Odkąd pamiętam leję do samochodów Liqui Moly
W przypadku 1.8 TSI (CJSA) do tej pory to był Synthoil High Tech 5W-40
Teraz klikam w allegro i wypuscili coś nowego Leichtlauf High Tech 5W-40
Tak wyglądają parametry (na żółto te co się różnią więcej niż minimalnie)
https://naforum.zapodaj.net/714b4492d480.png.html
Jak to czytać? Które powinny być większe a które mniejsze?
Samochód jeżdzony bardziej po miescie, szybko ale bez totalnego pałowania. Oczywiscie po programie.
P.S. mam wrażenie że tematów o olejach powinno być 1500, 100900 ale szukajka nic sensownego nie wypluła. Coś tam w dieslu, coś bmw. Z braku podobnego tematu założyłem nowy
Nie wiem nic o LM Leichtlauf natomiast wg znalezionych info na necie Meguin Super Leichtlauf 5W-40 to to samo co LM SHT a tańszy.
na początek skupmy się na parametrach a nie na producencie
Można założyć że Większa lepkość = większa gęstość
Więc ten z prawej jest rzadszy na zimno i delikatnie większe straty przez parowanie.
Index lepkości na korzyść tego z prawej czyli mniejsze wahania pod wpływem temperatury.
czyli do miasta lepszy ten z prawej gdzie częściej jezdzi się na niedogrzanym oleju.
szkoda że nie ma lepkości przy 110-115.
A o co chodzi z tym parowaniem?
Ja rozumiem naturalną potrzebę ponabijania się z kogoś
Tylko dlaczego akurat w moim temacie?
Napisałem "można założyć" bez rozpisywania się na ten temat, bo można pisać dużo, a tak przeważnie jest ale nie jest to regułą. Lepkość i gęstość są że sobą ściśle powiązane, dociekliwi znajdą mnóstwo materiałów na ten temat.

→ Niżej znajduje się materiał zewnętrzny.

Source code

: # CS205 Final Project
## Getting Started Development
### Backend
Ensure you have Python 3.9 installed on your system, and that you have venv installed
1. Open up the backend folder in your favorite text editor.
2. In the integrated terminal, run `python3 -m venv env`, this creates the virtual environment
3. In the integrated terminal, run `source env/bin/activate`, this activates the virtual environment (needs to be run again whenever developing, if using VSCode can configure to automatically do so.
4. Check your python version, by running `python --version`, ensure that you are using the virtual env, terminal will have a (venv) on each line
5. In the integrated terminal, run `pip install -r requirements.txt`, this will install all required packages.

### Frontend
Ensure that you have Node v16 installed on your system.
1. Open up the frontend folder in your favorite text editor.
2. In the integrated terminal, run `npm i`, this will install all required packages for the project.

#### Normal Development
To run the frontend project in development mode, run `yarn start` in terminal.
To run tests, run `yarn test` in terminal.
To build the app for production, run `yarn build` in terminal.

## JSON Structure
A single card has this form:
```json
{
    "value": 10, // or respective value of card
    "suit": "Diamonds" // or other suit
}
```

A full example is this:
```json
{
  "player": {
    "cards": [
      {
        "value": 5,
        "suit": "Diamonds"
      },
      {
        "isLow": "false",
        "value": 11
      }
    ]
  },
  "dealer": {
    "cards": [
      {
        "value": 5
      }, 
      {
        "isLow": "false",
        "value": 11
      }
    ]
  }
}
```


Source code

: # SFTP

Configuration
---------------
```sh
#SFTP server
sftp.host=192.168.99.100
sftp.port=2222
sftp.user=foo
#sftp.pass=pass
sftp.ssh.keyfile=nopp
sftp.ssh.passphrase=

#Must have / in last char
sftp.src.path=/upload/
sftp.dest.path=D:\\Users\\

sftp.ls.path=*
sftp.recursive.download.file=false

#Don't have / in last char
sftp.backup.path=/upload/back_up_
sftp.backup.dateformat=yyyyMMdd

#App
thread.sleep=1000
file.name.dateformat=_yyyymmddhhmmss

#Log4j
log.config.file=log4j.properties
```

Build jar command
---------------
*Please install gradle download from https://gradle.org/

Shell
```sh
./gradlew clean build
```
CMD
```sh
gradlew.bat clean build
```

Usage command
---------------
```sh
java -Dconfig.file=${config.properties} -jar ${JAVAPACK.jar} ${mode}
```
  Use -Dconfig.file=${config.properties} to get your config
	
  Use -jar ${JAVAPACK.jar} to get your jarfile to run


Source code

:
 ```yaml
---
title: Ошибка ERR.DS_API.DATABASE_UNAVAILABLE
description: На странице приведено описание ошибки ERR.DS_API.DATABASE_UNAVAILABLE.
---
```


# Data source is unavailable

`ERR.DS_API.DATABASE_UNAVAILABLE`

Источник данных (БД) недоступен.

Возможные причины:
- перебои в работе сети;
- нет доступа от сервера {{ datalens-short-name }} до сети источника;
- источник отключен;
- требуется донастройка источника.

Myślę że koledze wystarczy tak jak to napisałem wyżej.
Gęstość a praca w silniku.... Np. zimny start, ciśnienie. Również temat dla dociekliwych. Kolega nie pytał co jak i dlaczego. Pytał co oznaczają konkretne parametry.

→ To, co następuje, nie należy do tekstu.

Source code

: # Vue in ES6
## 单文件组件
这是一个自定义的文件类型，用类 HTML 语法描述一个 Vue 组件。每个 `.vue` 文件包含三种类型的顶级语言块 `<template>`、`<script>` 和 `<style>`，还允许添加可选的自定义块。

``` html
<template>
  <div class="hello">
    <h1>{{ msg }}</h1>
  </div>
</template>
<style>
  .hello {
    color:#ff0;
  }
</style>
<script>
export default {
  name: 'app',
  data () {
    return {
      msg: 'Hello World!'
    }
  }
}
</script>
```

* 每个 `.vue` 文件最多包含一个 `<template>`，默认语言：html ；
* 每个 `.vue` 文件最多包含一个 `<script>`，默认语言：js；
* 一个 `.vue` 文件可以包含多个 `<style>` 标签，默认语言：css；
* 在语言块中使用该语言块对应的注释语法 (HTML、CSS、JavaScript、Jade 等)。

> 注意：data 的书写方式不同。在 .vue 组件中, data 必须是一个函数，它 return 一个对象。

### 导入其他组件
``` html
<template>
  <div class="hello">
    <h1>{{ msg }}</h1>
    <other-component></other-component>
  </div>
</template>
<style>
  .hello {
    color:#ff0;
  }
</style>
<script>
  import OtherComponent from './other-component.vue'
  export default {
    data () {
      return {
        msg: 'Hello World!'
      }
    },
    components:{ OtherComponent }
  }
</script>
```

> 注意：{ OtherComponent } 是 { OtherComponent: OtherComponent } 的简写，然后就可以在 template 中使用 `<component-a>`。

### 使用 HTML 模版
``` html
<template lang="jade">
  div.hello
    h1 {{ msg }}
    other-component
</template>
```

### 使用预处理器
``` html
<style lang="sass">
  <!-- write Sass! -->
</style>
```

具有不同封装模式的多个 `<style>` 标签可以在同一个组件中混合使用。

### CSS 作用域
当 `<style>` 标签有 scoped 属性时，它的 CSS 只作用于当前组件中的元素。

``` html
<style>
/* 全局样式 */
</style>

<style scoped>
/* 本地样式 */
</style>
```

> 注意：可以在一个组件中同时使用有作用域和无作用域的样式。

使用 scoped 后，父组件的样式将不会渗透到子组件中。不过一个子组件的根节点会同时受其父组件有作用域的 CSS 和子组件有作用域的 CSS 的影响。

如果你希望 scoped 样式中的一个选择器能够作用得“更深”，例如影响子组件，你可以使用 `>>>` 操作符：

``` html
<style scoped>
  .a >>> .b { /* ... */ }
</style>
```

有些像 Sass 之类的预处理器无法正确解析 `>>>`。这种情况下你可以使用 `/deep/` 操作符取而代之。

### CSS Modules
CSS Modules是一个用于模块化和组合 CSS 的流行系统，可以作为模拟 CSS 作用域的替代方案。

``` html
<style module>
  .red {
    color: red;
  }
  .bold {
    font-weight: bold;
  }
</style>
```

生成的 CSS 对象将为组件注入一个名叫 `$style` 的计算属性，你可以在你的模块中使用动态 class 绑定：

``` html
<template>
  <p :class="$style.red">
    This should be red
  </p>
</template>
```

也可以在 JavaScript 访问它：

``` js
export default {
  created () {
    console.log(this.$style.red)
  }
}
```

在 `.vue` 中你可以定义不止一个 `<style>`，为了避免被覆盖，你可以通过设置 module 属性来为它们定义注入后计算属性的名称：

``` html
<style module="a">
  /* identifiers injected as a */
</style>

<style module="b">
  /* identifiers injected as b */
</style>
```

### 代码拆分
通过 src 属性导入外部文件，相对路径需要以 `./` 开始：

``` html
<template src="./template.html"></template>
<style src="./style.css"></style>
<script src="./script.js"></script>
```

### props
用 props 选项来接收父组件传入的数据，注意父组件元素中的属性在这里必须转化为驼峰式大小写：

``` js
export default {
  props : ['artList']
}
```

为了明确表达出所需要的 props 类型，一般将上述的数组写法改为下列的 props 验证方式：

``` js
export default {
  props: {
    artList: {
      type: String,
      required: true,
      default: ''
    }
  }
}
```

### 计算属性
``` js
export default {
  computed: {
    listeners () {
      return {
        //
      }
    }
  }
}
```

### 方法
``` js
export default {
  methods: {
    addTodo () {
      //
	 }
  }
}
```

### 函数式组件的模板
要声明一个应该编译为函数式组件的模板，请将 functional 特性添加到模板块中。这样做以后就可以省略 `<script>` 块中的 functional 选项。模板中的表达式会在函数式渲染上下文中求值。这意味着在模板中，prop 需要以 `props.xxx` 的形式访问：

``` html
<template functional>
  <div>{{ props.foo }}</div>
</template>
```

A nabijanie się to norma na tym forum
https://www.oil-club.pl/viewtopic.php?f=26&t=17
1) Lepkość w 40'C - im mniejsza wartość tym olej bardziej płynny w tej temperaturze, parametr oznaczany i wykorzystywany głównie do określenia klasy lepkościowej oleju i oznaczenia indeksu lepkość "VI" dla użytkownika raczej mało istotny
2) Indeks lepkości "VI" - im wyższa wartość tym olej mniej zmienia swoją lepkość pomiędzy tą w 40 i tą w 100'C, oleje syntetyczne o jednolitej bazie i bez ulepszaczy w postaci wiskozatorów mogą mieć VI~200 i utrzymywać go w długim czasie, generalnie im wyższa wartość tym lepiej ale wszystkie oleje o VI>150-160 są jak najbardziej ok do całorocznego używania
3) Odparowalność - zależnie od bazy oleju i stosowanych dodatków, im większa wartość tym więcej oleju ulotni się przez odmę do komory i dalej w atmosferę, test jest prowadzony jeśli dobrze pamiętam w temperaturze ponad 200'C więc w warunkach występujących w niewielkich obszarach silnika ale im wyższa wartość tym większe ubytki, może też świadczyć o niejednorodnej bazie, wspomaganej jakimiś lekkimi HC
4) TBN - liczba zasadowa, rezerwa alkaliczna - wskaźnik świadczący o ilości dodatków neutralizujących kwaśne produkty spalania i starzenia się oleju, im wyższa wartość tym olej bardziej longlife przeznaczony na długie okresy użytkowania, większe zdolności myjące. Przy wymianach co 10kkm i normalnym użytkowaniu TBN na poziomie 10 spokojnie wystarcza do zabezpieczenia silnika przed odkładaniem osadów, szlamów itp.
Jeżeli chodzi o gęstość to nie jest to równoznaczne z lepkością, tak jak "przynajmniej" =/= "bynajmniej", stąd też pewnie uwaga. Są oleje o gęstości na poziomie 2 kg/dm3 i lepkości jak 0W30, a są takie o gęstości poniżej 1 kg/m3 i lepkości znacznie ponad 20W60.
Lata temu Total wydał poradnik o środkach smarowych gdzie były wszystki podstawy tribologii przystępnie opisane, pewnie do znalezienia w internetach dla chcących.